This patch revamps the BranchOpInterface a bit and allows a proper implementation of what was previously getMutableSuccessorOperands for operations, which internally produce arguments to some of the block arguments. A motivating example for this would be an invoke op with a error handling path:
invoke %function(%0) label ^success ^error(%1 : i32) ^error(%e: !error, %arg0 : i32): ...
The advantages of this are that any users of BranchOpInterface can still argue over remaining block argument operands (such as %1 in the example above), as well as make use of the modifying capabilities to add more operands, erase an operand etc.
The way this patch implements that functionality is via a new class called SuccessorOperands, which is now returned by getSuccessorOperands. It basically contains an unsigned denoting how many operator produced operands exist, as well as a MutableOperandRange, which are the usual forwarded operands we are used to. The produced operands are assumed to the first few block arguments, followed by the forwarded operands afterwards.
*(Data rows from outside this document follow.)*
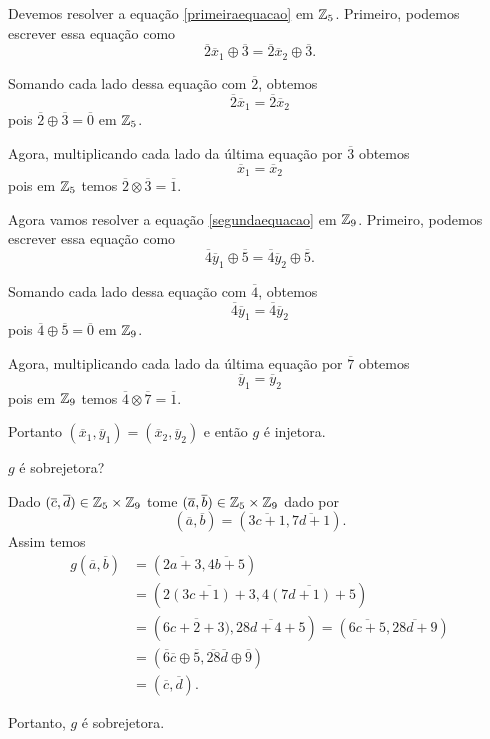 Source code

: \documentclass[12pt]{exam}
\begin{document}
    Devemos resolver a equação \eqref{primeiraequacao} em $\mathbb{Z}_5$. Primeiro, podemos escrever essa equação como
    \[
        \overline{2}\overline{x}_1 \oplus \overline{3} = \overline{2}\overline{x}_2 \oplus \overline{3}.
    \]

    Somando cada lado dessa equação com $\overline{2}$, obtemos
    \[
        \overline{2}\overline{x}_1 = \overline{2}\overline{x}_2
    \]
    pois $\overline{2} \oplus \overline{3} = \overline{0}$ em $\mathbb{Z}_5$.


    Agora, multiplicando cada lado da última equação por $\overline{3}$ obtemos
    \[
        \overline{x}_1 = \overline{x}_2
    \]
    pois em $\mathbb{Z}_5$ temos $\overline{2} \otimes \overline{3} = \overline{1}$.

    Agora vamos resolver a equação \eqref{segundaequacao} em $\mathbb{Z}_9$. Primeiro, podemos escrever essa equação como
    \[
        \overline{4}\overline{y}_1 \oplus \overline{5} = \overline{4}\overline{y}_2 \oplus \overline{5}.
    \]

    Somando cada lado dessa equação com $\overline{4}$, obtemos
    \[
        \overline{4}\overline{y}_1 = \overline{4}\overline{y}_2
    \]
    pois $\overline{4} \oplus \overline{5} = \overline{0}$ em $\mathbb{Z}_9$.


    Agora, multiplicando cada lado da última equação por $\overline{7}$ obtemos
    \[
        \overline{y}_1 = \overline{y}_2
    \]
    pois em $\mathbb{Z}_9$ temos $\overline{4} \otimes \overline{7} = \overline{1}$.

    Portanto $(\overline{x}_1, \overline{y}_1) = (\overline{x}_2, \overline{y}_2)$ e então $g$ é injetora.

    \vspace{1cm}
    \questao $g$ é sobrejetora?

    \solucao Dado $(\overline{c}, \overline{d}) \in \mathbb{Z}_5 \times \mathbb{Z}_9$ tome $(\overline{a}, \overline{b}) \in  \mathbb{Z}_5 \times \mathbb{Z}_9$ dado por
    \[
        (\overline{a}, \overline{b}) = (\overline{3c + 1}, \overline{7d + 1}).
    \]
    Assim temos
    \begin{align*}
        g(\overline{a}, \overline{b}) &= (\overline{2a + 3}, \overline{4b + 5}) \\ &= (\overline{2(3c + 1) + 3}, \overline{4(7d + 1) + 5})\\ &= (\overline{6c + 2 + 3)}, \overline{28d + 4 + 5}) = (\overline{6c + 5}, \overline{28d + 9})\\ &= (\overline{6}\overline{c} \oplus \overline{5}, \overline{28}\overline{d} \oplus \overline{9})\\ &= (\overline{c}, \overline{d}).
    \end{align*}

    Portanto, $g$ é sobrejetora.
\vspace{1cm}
\end{document}
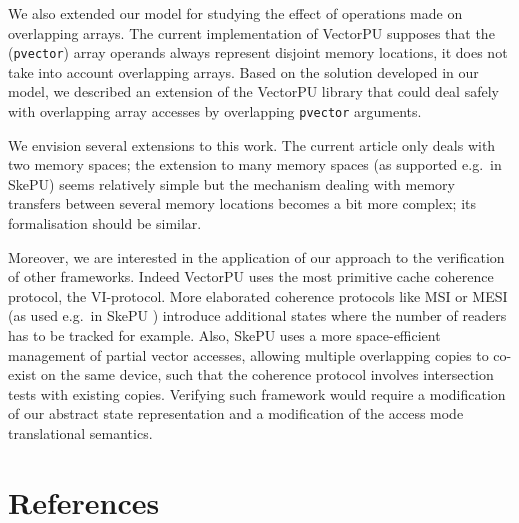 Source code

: \documentclass[preprint,12pt]{elsarticle}
\begin{document}
We also extended our model for studying the effect of
operations made on overlapping arrays.
The current implementation of VectorPU supposes that the 
(\texttt{pvector}) array operands always
represent disjoint memory locations, it does not 
take into account overlapping arrays. 
Based on the solution developed in our model,
we described an extension of the VectorPU library that could 
deal safely with overlapping array accesses by
overlapping \texttt{pvector} arguments.

We envision several extensions to this work.
The current article only deals with two memory spaces; the extension to many 
memory spaces (as supported e.g.\ in SkePU)
seems relatively simple but  the mechanism dealing 
with memory transfers between several memory locations becomes a bit more complex; its 
formalisation should be similar.

Moreover, we are interested in the application of our approach to the 
verification of other frameworks. 
Indeed VectorPU uses the most primitive
cache coherence protocol, the VI-protocol.
 More elaborated coherence protocols like MSI or MESI 
 (as used e.g.\ in SkePU \cite{Dastgeer-IJPP15}) 
 introduce additional states where the
 number of readers has to be tracked for example. 
 Also, SkePU uses a more space-efficient management of
 partial vector accesses, allowing multiple overlapping
 copies to co-exist on the same device, such that the
 coherence protocol involves intersection tests with
 existing copies. 
 Verifying such framework would require 
 a modification of our abstract state representation and a modification of the access 
 mode translational semantics.
\section*{References}
 

\end{document}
The role of SuccessorOperands is to provide various utility functions to modify and query the successor arguments from a BranchOpInterface.
Some sort of breaking changes that are worth discussing:
- According to the documentation the old return type of Optional<MutableOperandRange> was simply made to temporarily accommodate above cases. Since these would now be properly handled I did not use Optional<SuccessorOperands>. That is technically a loss of functionality as an Op could previously implement BranchOpInterface without having any successor operands at all. I am not sure whether that is an important use case.
- For now I removed getMutableSuccessorOperands in favour of using getSuccessorOperands. The history as to why both of these exist is very unclear to me and I would be open to separating them again and then probably make a templated version of SuccessorOperands that operates of OperandRange instead, if desired.
From the description, I wasn't able to easily tell the difference between "produced" arguments and "forwarded" block arguments.